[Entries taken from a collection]
☆ ☆ ☆ ☆

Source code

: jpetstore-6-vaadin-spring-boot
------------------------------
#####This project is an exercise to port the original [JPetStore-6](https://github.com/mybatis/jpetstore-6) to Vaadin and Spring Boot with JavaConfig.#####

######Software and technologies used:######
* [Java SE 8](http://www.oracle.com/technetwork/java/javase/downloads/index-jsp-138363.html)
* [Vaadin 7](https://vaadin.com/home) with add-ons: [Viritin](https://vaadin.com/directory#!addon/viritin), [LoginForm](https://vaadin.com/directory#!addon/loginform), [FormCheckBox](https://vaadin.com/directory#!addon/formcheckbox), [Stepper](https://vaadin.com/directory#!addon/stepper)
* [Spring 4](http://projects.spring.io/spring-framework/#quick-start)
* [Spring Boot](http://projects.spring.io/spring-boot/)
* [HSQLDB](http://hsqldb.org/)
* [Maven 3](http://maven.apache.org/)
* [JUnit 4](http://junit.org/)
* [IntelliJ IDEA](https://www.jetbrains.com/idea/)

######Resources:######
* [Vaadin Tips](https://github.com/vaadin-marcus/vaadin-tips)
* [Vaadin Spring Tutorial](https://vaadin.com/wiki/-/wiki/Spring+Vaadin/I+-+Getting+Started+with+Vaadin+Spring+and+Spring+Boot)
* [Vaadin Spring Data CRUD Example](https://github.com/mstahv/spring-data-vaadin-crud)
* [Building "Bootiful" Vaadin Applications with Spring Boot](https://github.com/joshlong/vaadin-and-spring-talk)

☆ ☆ ☆ ☆

> **Required action**
Working through the records above, establish how many lines contain the string "jpetstore", and reply with the number by itself.

> **Answer to the exercise**
2